En tant qu'utilisateurs des véhicules, les transporteurs-logisticiens et les chargeurs ont aussi un rôle clé à jouer dans l'adaptation de la technologie hydrogène à leurs propres besoins. Lancé dès 2017 et présenté le 24 mars dernier, le camion démonstrateur Cathyope est ainsi le fruit d'une alliance entre le développeur de systèmes propulseurs GreenGT, les Transports Chabas et Carrefour. Les transporteurs doivent aussi pouvoir s'appuyer sur un écosystème de stations d'avitaillement et d'ateliers de maintenance, bien aligné avec leurs caractéristiques opérationnelles. Une autre approche consiste donc à faire travailler ensemble tous les acteurs de la chaîne de valeur autour de bassins régionaux, avec l'aide des acteurs publics et d'opérateurs comme la Banque des territoires Objectif : identifier les flux pertinents, les spécificités des tournées, les besoins en maintenance des véhicules et le dimensionnement nécessaire des infrastructures de distribution, tester les solutions mises en place, puis séduire les futurs clients...

Porté par le pôle de compétitivité Capenergies et Air Liquide, dans la zone dense d'Aix-Marseille et les ports, le projet Hyammed, par exemple, associe le constructeur Iveco, des transporteurs (Jacky Perrenot, ID Logistic ou Blondel et Malherbe), des chargeurs (Carrefour, Coca-Cola ou Monoprix), le producteur d'hydrogène par électrolyse Kem One, à Fos-sur-Mer, et Air Liquide pour son transport et sa distribution. Le programme, qui atteint près de 15 M€, est financé par l'Europe, la France et la Région Paca. Cette dernière subventionne notamment une huitaine de camions et la station à hydrogène haute pression (700 bars). Celle-ci délivrera une tonne d'hydrogène par jour à raison d'une vingtaine de recharges. Elle est également conçue pour le ravitaillement de bus et autres véhicules utilitaires à l'horizon 2023.

Des projets à l'échelle européenne

D'autres initiatives se conçoivent au contraire à l'échelle européenne. Soutenu par la Région Occitanie et consacré au transport de marchandises comme de passagers (camions, groupes frigorifiques, autocars), le projet Corridor H2, par exemple, se déploiera de la Méditerranée à la mer du Nord, sur le réseau transeuropéen RTE-T. La démarche consiste à équiper d'abord les corridors régionaux en stations à hydrogène, par étapes, via un approvisionnement sécurisé à l'échelle locale, avant de généraliser cette démarche.
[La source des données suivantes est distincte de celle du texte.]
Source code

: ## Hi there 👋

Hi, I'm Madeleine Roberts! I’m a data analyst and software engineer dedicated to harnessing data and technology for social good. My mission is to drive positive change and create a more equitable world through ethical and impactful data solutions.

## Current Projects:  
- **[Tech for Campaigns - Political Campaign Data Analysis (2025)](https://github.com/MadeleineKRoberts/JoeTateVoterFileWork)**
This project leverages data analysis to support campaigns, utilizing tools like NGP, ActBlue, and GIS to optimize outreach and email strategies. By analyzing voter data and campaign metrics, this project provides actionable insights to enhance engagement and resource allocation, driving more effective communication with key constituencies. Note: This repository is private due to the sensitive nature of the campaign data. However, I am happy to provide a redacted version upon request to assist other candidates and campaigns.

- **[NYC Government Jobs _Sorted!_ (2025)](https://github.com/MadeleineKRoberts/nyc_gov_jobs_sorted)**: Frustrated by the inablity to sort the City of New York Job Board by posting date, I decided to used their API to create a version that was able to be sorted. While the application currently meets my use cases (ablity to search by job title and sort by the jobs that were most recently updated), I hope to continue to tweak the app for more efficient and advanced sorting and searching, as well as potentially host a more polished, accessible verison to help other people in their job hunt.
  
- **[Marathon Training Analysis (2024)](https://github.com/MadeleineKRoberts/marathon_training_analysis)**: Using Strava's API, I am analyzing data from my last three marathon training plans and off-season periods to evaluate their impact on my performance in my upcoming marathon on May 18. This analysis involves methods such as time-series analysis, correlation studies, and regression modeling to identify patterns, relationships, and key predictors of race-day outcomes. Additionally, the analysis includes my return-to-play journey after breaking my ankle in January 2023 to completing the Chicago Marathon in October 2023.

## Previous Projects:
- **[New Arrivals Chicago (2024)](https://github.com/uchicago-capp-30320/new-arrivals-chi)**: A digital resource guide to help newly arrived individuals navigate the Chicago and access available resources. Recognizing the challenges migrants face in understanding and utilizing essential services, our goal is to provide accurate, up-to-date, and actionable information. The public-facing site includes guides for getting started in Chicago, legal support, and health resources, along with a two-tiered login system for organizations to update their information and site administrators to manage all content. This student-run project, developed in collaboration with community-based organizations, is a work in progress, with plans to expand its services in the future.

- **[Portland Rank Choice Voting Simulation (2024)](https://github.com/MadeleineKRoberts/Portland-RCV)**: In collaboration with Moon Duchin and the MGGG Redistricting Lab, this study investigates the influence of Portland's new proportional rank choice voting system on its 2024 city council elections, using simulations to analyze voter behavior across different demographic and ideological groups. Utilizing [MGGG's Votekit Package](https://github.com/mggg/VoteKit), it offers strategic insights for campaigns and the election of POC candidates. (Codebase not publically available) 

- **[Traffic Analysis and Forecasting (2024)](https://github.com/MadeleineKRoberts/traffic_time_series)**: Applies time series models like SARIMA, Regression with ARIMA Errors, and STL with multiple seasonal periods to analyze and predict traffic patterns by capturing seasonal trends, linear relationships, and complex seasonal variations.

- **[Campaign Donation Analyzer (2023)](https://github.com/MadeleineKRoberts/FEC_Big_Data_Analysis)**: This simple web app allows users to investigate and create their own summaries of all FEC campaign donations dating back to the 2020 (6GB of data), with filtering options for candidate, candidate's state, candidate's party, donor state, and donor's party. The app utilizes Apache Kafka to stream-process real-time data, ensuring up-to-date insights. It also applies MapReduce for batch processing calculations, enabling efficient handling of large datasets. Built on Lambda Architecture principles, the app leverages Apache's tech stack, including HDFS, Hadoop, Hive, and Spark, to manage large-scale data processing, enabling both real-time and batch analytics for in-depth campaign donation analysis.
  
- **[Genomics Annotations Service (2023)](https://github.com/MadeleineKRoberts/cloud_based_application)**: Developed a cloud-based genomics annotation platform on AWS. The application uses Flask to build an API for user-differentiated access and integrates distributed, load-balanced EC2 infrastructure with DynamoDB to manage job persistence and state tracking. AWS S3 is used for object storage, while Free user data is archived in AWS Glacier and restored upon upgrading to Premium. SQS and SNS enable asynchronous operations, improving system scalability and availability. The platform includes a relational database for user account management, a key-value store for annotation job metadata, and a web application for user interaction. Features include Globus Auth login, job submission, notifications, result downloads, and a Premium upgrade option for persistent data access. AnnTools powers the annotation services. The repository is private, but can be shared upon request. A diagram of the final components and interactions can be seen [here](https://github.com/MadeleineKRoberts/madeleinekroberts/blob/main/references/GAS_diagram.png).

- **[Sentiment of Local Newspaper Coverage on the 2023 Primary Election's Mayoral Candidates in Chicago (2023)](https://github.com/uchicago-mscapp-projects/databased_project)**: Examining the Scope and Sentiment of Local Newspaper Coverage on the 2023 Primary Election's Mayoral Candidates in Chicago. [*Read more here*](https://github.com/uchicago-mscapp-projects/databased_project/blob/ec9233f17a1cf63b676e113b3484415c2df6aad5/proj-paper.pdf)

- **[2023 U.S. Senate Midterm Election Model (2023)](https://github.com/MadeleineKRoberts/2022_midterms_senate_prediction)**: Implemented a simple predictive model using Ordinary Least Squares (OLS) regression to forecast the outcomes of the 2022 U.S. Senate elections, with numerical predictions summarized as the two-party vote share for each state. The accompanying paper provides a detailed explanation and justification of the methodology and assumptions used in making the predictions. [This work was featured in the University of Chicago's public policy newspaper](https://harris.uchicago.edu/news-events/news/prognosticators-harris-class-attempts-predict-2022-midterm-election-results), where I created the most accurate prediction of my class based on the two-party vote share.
Premier concerné, le corridor occitan devrait accueillir, d'ici à fin 2023, deux unités de production (de 5 à 20 MW) et huit stations de distribution d'une capacité de 600 à 1 200 kilos par jour. Ces équipements seront situés à moins de dix kilomètres des axes principaux ou secondaires du réseau, le long de l'autoroute A9, de l'A61 et de l'A68. La flotte sera constituée de 40 camions à propulsion, 22 unités réfrigérées, 40 remorques frigorifiques et 15 autocars en rétrofit. Prêtés par la Banque européenne d'investissement (BEI), la Région Occitanie consacre 40 M€ à cet investissement, sur un budget total estimé à près de 110 M€. La Commission européenne y participe à hauteur de 14,50 M€. Après toutes ces phases d'expérimentation, la filière devrait s'engager dès 2025 dans des projets à plus grande échelle, de commercialisation et de massification des commandes, pour devenir pleinement opérationnelle en 2030.